■ To do: Pull every line containing the word "format" from the records.

[Dataset entries]
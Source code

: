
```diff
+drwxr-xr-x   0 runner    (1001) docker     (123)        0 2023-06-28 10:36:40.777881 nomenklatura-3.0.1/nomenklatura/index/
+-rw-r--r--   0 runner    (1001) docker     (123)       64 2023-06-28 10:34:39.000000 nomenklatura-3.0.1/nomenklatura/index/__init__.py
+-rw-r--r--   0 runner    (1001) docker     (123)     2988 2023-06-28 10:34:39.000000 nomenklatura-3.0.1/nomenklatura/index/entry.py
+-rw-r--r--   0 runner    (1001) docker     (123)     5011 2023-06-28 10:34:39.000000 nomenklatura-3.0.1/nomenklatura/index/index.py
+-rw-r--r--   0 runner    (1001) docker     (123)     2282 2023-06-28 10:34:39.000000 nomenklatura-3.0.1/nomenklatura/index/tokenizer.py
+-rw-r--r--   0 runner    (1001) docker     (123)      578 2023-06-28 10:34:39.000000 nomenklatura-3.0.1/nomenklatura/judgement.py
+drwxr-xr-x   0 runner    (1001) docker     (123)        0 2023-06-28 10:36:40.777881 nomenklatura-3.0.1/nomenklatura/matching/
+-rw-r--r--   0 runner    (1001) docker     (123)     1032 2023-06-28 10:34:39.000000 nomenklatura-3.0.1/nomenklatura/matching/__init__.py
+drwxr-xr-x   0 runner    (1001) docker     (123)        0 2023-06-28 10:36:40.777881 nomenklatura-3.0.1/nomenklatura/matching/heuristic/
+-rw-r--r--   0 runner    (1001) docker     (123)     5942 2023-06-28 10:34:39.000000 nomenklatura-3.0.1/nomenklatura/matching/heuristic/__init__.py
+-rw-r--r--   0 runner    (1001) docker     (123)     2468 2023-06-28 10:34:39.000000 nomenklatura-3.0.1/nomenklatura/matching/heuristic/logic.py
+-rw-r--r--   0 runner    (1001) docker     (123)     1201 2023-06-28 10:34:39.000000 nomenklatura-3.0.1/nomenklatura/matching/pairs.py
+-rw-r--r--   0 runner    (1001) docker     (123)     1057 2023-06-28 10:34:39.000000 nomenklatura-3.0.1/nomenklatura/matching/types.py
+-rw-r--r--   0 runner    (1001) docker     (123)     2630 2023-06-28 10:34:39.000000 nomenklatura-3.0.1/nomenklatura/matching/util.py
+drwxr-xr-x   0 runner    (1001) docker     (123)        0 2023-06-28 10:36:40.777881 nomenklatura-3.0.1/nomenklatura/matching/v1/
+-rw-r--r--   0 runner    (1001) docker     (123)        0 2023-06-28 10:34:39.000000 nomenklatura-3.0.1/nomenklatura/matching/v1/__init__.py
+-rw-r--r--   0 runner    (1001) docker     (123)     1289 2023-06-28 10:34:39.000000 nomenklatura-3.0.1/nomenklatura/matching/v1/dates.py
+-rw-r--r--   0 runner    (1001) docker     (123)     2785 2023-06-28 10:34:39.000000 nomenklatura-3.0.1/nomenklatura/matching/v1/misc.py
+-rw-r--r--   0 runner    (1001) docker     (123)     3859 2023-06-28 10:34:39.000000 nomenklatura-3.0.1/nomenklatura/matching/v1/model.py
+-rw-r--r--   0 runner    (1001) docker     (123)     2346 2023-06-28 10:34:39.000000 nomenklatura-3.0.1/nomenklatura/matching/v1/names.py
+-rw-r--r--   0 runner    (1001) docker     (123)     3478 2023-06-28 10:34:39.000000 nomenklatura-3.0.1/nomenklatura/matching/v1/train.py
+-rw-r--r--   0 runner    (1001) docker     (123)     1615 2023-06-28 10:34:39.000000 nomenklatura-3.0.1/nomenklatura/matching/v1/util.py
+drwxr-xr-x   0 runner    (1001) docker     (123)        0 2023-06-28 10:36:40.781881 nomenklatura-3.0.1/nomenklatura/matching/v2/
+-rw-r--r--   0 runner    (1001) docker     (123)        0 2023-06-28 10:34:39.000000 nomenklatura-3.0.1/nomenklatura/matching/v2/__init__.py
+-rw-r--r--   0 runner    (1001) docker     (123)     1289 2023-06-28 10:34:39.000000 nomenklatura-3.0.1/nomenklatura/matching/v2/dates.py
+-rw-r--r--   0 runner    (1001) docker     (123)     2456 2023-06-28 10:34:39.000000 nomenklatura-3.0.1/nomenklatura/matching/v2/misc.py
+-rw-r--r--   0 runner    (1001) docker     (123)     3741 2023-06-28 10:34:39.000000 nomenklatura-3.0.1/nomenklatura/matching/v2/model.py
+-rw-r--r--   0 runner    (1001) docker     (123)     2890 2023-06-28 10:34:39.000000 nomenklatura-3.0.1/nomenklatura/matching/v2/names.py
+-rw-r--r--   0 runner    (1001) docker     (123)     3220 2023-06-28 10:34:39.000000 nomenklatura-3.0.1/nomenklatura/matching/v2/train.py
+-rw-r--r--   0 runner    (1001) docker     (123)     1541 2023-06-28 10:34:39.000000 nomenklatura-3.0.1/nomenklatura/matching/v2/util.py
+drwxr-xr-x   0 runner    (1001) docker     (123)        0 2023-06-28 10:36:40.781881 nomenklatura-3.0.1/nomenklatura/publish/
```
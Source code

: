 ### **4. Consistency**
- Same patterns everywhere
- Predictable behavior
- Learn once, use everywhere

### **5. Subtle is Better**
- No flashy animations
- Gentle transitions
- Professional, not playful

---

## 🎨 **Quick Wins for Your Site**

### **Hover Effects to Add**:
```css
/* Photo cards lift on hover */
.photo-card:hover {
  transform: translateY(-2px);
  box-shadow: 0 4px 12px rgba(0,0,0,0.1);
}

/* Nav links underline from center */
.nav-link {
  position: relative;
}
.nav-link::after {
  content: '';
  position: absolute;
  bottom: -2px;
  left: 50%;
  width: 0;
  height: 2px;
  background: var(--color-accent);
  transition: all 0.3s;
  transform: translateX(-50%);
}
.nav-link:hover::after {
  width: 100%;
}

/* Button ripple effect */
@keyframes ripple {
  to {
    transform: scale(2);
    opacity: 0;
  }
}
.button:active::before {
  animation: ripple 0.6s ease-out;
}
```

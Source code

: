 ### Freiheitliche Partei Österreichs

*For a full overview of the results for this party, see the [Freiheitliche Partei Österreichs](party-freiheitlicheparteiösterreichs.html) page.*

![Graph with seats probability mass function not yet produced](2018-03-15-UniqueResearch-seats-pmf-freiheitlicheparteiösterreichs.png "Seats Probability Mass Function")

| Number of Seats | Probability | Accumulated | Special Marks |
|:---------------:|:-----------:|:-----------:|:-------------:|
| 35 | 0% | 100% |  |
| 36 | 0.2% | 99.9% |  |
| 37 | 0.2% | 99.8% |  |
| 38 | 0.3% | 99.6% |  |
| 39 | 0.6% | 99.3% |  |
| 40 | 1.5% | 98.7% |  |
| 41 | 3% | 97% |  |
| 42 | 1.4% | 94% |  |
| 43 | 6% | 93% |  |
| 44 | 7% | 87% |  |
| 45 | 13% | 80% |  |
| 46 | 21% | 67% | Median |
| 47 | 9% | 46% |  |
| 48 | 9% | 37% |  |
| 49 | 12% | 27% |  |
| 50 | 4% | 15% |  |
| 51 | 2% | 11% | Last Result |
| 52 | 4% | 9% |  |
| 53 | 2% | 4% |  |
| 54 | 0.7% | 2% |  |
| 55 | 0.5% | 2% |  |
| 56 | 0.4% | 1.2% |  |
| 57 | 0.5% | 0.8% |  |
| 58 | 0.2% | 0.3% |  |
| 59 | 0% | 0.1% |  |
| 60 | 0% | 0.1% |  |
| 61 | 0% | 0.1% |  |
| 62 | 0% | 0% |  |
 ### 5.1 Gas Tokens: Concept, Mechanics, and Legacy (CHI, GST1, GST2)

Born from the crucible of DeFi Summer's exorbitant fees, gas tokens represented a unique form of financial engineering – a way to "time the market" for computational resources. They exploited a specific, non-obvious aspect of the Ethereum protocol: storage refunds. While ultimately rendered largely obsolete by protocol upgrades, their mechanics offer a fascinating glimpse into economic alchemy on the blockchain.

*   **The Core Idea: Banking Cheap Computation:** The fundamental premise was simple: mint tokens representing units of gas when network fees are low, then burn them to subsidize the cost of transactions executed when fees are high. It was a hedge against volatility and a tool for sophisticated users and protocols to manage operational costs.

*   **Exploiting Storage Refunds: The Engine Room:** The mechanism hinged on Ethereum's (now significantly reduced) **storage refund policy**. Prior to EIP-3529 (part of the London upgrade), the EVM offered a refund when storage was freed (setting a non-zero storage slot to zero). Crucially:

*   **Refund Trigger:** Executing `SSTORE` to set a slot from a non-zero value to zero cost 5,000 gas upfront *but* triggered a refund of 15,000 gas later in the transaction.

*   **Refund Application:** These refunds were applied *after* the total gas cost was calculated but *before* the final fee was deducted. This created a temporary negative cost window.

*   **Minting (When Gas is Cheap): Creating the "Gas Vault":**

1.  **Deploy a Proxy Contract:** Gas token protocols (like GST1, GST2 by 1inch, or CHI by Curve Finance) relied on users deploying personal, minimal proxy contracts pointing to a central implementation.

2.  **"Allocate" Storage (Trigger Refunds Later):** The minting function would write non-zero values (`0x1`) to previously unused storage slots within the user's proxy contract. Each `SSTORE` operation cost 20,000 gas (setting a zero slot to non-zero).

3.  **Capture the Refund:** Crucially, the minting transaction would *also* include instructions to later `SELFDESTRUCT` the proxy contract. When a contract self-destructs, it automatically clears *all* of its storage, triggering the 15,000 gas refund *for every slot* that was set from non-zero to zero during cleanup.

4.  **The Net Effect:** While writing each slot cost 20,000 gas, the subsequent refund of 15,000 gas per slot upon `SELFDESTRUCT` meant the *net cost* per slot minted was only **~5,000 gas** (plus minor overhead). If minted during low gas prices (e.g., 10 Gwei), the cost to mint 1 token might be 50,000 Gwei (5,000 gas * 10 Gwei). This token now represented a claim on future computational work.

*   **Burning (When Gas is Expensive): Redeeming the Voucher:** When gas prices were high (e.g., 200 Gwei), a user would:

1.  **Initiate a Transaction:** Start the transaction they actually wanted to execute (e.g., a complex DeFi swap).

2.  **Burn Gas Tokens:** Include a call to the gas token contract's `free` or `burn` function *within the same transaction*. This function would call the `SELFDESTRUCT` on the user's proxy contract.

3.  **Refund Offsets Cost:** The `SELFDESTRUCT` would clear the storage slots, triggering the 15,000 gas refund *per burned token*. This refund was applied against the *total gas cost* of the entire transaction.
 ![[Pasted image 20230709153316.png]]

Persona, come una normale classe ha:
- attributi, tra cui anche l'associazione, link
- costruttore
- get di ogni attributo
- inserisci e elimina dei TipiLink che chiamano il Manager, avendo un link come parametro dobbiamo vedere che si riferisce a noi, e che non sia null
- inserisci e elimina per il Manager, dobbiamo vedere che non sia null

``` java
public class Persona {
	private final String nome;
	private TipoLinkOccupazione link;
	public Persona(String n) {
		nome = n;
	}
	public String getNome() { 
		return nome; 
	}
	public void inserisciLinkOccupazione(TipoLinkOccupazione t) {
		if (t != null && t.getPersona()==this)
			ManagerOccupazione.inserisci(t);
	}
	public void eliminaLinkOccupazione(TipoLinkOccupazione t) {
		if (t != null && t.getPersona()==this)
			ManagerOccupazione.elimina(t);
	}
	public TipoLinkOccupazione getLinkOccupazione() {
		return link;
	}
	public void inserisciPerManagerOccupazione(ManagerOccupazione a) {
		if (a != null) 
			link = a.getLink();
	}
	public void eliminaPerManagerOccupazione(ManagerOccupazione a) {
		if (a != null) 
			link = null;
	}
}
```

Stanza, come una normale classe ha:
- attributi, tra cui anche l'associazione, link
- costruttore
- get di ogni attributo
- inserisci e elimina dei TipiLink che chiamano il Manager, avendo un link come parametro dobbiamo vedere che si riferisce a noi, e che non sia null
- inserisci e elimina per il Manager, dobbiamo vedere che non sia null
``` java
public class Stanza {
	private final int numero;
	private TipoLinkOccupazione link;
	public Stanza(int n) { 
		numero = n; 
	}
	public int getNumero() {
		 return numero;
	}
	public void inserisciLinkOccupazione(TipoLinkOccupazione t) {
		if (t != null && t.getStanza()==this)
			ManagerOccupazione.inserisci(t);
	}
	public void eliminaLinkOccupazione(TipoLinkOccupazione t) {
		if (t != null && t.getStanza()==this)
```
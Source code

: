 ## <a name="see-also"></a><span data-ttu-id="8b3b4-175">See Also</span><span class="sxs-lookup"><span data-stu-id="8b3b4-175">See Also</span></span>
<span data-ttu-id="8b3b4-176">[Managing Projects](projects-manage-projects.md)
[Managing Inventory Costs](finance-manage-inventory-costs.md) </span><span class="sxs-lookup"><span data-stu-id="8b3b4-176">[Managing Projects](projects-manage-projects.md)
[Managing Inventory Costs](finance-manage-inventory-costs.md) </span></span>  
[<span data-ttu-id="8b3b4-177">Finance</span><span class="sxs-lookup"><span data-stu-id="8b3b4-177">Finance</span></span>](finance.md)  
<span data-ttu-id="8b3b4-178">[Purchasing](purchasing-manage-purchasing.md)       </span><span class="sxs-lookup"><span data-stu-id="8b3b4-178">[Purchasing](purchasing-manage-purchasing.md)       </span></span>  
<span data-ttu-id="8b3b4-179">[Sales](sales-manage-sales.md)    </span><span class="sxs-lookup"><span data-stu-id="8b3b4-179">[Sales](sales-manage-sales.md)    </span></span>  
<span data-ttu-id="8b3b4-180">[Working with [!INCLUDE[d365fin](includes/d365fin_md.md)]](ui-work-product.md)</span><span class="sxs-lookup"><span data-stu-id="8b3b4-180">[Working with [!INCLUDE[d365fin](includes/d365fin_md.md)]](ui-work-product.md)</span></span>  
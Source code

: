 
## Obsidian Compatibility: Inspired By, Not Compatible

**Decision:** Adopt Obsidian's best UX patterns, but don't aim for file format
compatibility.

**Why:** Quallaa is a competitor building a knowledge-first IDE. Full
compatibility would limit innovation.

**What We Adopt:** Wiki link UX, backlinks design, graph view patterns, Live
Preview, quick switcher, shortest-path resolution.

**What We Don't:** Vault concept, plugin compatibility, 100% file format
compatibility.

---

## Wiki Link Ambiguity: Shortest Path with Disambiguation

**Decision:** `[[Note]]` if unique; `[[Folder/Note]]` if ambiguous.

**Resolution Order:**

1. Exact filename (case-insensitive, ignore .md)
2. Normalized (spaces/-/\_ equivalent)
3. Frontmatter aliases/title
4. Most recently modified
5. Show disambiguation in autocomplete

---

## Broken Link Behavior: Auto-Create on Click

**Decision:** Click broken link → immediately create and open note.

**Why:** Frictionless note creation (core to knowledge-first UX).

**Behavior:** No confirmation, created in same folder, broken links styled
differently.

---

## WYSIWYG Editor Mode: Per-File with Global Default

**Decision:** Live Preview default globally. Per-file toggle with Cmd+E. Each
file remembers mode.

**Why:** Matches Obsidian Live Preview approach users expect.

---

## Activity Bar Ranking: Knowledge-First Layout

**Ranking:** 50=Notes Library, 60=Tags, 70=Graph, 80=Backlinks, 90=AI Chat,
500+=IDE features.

■ Task response:
**Decision:** Adopt Obsidian's best UX patterns, but don't aim for file format
**What We Don't:** Vault concept, plugin compatibility, 100% file format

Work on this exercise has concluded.